• [Work required] Take every line from the listing below that contains "Plus".

• [Exercise data]
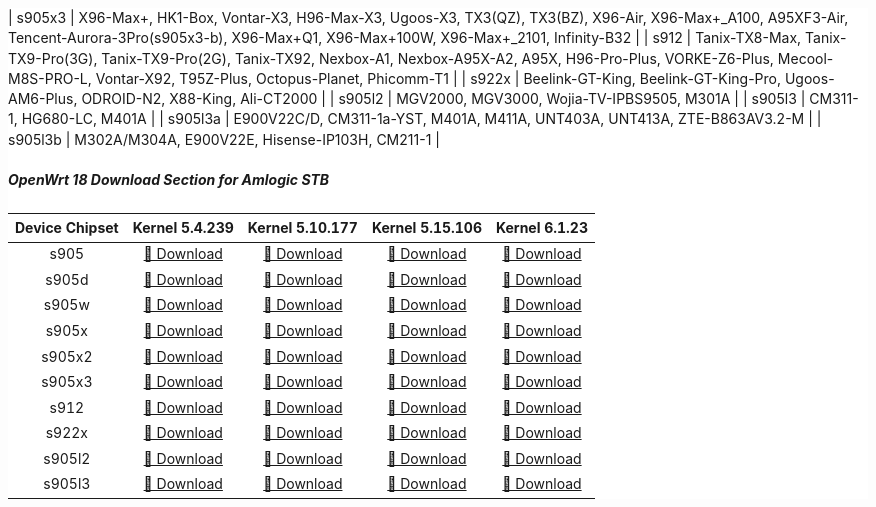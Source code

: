 | s905x3 | X96-Max+, HK1-Box, Vontar-X3, H96-Max-X3, Ugoos-X3, TX3(QZ), TX3(BZ), X96-Air, X96-Max+_A100, A95XF3-Air, Tencent-Aurora-3Pro(s905x3-b), X96-Max+Q1, X96-Max+100W, X96-Max+_2101, Infinity-B32 |
| s912 | Tanix-TX8-Max, Tanix-TX9-Pro(3G), Tanix-TX9-Pro(2G), Tanix-TX92, Nexbox-A1, Nexbox-A95X-A2, A95X, H96-Pro-Plus, VORKE-Z6-Plus, Mecool-M8S-PRO-L, Vontar-X92, T95Z-Plus, Octopus-Planet, Phicomm-T1 |
| s922x | Beelink-GT-King, Beelink-GT-King-Pro, Ugoos-AM6-Plus, ODROID-N2, X88-King, Ali-CT2000 |
| s905l2 | MGV2000, MGV3000, Wojia-TV-IPBS9505, M301A |
| s905l3 | CM311-1, HG680-LC, M401A |
| s905l3a | E900V22C/D, CM311-1a-YST, M401A, M411A, UNT403A, UNT413A, ZTE-B863AV3.2-M |
| s905l3b | M302A/M304A, E900V22E, Hisense-IP103H, CM211-1 |

##### OpenWrt 18 Download Section for Amlogic STB

| Device Chipset | Kernel 5.4.239 | Kernel 5.10.177 | Kernel 5.15.106 | Kernel 6.1.23 |
| :------------: | :------------: | :-------------: | :-------------: | :-----------: |
| s905 | [🔽 Download](https://github.com/ghdlsvc/dl21/releases/latest/download/helmiwrt-18.06-k5.4-s905-k5.4.239.img.gz) | [🔽 Download](https://github.com/ghdlsvc/dl21/releases/latest/download/helmiwrt-18.06-k5.4-s905-k5.10.177.img.gz) | [🔽 Download](https://github.com/ghdlsvc/dl21/releases/latest/download/helmiwrt-18.06-k5.4-s905-k5.15.106.img.gz) | [🔽 Download](https://github.com/ghdlsvc/dl21/releases/latest/download/helmiwrt-18.06-k5.4-s905-k6.1.23.img.gz) |
| s905d | [🔽 Download](https://github.com/ghdlsvc/dl21/releases/latest/download/helmiwrt-18.06-k5.4-s905d-k5.4.239.img.gz) | [🔽 Download](https://github.com/ghdlsvc/dl21/releases/latest/download/helmiwrt-18.06-k5.4-s905d-k5.10.177.img.gz) | [🔽 Download](https://github.com/ghdlsvc/dl21/releases/latest/download/helmiwrt-18.06-k5.4-s905d-k5.15.106.img.gz) | [🔽 Download](https://github.com/ghdlsvc/dl21/releases/latest/download/helmiwrt-18.06-k5.4-s905d-k6.1.23.img.gz) |
| s905w | [🔽 Download](https://github.com/ghdlsvc/dl21/releases/latest/download/helmiwrt-18.06-k5.4-s905w-k5.4.239.img.gz) | [🔽 Download](https://github.com/ghdlsvc/dl21/releases/latest/download/helmiwrt-18.06-k5.4-s905w-k5.10.177.img.gz) | [🔽 Download](https://github.com/ghdlsvc/dl21/releases/latest/download/helmiwrt-18.06-k5.4-s905w-k5.15.106.img.gz) | [🔽 Download](https://github.com/ghdlsvc/dl21/releases/latest/download/helmiwrt-18.06-k5.4-s905w-k6.1.23.img.gz) |
| s905x | [🔽 Download](https://github.com/ghdlsvc/dl21/releases/latest/download/helmiwrt-18.06-k5.4-s905x-k5.4.239.img.gz) | [🔽 Download](https://github.com/ghdlsvc/dl21/releases/latest/download/helmiwrt-18.06-k5.4-s905x-k5.10.177.img.gz) | [🔽 Download](https://github.com/ghdlsvc/dl21/releases/latest/download/helmiwrt-18.06-k5.4-s905x-k5.15.106.img.gz) | [🔽 Download](https://github.com/ghdlsvc/dl21/releases/latest/download/helmiwrt-18.06-k5.4-s905x-k6.1.23.img.gz) |
| s905x2 | [🔽 Download](https://github.com/ghdlsvc/dl21/releases/latest/download/helmiwrt-18.06-k5.4-s905x2-k5.4.239.img.gz) | [🔽 Download](https://github.com/ghdlsvc/dl21/releases/latest/download/helmiwrt-18.06-k5.4-s905x2-k5.10.177.img.gz) | [🔽 Download](https://github.com/ghdlsvc/dl21/releases/latest/download/helmiwrt-18.06-k5.4-s905x2-k5.15.106.img.gz) | [🔽 Download](https://github.com/ghdlsvc/dl21/releases/latest/download/helmiwrt-18.06-k5.4-s905x2-k6.1.23.img.gz) |
| s905x3 | [🔽 Download](https://github.com/ghdlsvc/dl21/releases/latest/download/helmiwrt-18.06-k5.4-s905x3-k5.4.239.img.gz) | [🔽 Download](https://github.com/ghdlsvc/dl21/releases/latest/download/helmiwrt-18.06-k5.4-s905x3-k5.10.177.img.gz) | [🔽 Download](https://github.com/ghdlsvc/dl21/releases/latest/download/helmiwrt-18.06-k5.4-s905x3-k5.15.106.img.gz) | [🔽 Download](https://github.com/ghdlsvc/dl21/releases/latest/download/helmiwrt-18.06-k5.4-s905x3-k6.1.23.img.gz) |
| s912 | [🔽 Download](https://github.com/ghdlsvc/dl21/releases/latest/download/helmiwrt-18.06-k5.4-s912-k5.4.239.img.gz) | [🔽 Download](https://github.com/ghdlsvc/dl21/releases/latest/download/helmiwrt-18.06-k5.4-s912-k5.10.177.img.gz) | [🔽 Download](https://github.com/ghdlsvc/dl21/releases/latest/download/helmiwrt-18.06-k5.4-s912-k5.15.106.img.gz) | [🔽 Download](https://github.com/ghdlsvc/dl21/releases/latest/download/helmiwrt-18.06-k5.4-s912-k6.1.23.img.gz) |
| s922x | [🔽 Download](https://github.com/ghdlsvc/dl21/releases/latest/download/helmiwrt-18.06-k5.4-s922x-k5.4.239.img.gz) | [🔽 Download](https://github.com/ghdlsvc/dl21/releases/latest/download/helmiwrt-18.06-k5.4-s922x-k5.10.177.img.gz) | [🔽 Download](https://github.com/ghdlsvc/dl21/releases/latest/download/helmiwrt-18.06-k5.4-s922x-k5.15.106.img.gz) | [🔽 Download](https://github.com/ghdlsvc/dl21/releases/latest/download/helmiwrt-18.06-k5.4-s922x-k6.1.23.img.gz) |
| s905l2 | [🔽 Download](https://github.com/ghdlsvc/dl21/releases/latest/download/helmiwrt-18.06-k5.4-s905l2-k5.4.239.img.gz) | [🔽 Download](https://github.com/ghdlsvc/dl21/releases/latest/download/helmiwrt-18.06-k5.4-s905l2-k5.10.177.img.gz) | [🔽 Download](https://github.com/ghdlsvc/dl21/releases/latest/download/helmiwrt-18.06-k5.4-s905l2-k5.15.106.img.gz) | [🔽 Download](https://github.com/ghdlsvc/dl21/releases/latest/download/helmiwrt-18.06-k5.4-s905l2-k6.1.23.img.gz) |
| s905l3 | [🔽 Download](https://github.com/ghdlsvc/dl21/releases/latest/download/helmiwrt-18.06-k5.4-s905l3-k5.4.239.img.gz) | [🔽 Download](https://github.com/ghdlsvc/dl21/releases/latest/download/helmiwrt-18.06-k5.4-s905l3-k5.10.177.img.gz) | [🔽 Download](https://github.com/ghdlsvc/dl21/releases/latest/download/helmiwrt-18.06-k5.4-s905l3-k5.15.106.img.gz) | [🔽 Download](https://github.com/ghdlsvc/dl21/releases/latest/download/helmiwrt-18.06-k5.4-s905l3-k6.1.23.img.gz) |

• [Your solution]
| s912 | Tanix-TX8-Max, Tanix-TX9-Pro(3G), Tanix-TX9-Pro(2G), Tanix-TX92, Nexbox-A1, Nexbox-A95X-A2, A95X, H96-Pro-Plus, VORKE-Z6-Plus, Mecool-M8S-PRO-L, Vontar-X92, T95Z-Plus, Octopus-Planet, Phicomm-T1 |
| s922x | Beelink-GT-King, Beelink-GT-King-Pro, Ugoos-AM6-Plus, ODROID-N2, X88-King, Ali-CT2000 |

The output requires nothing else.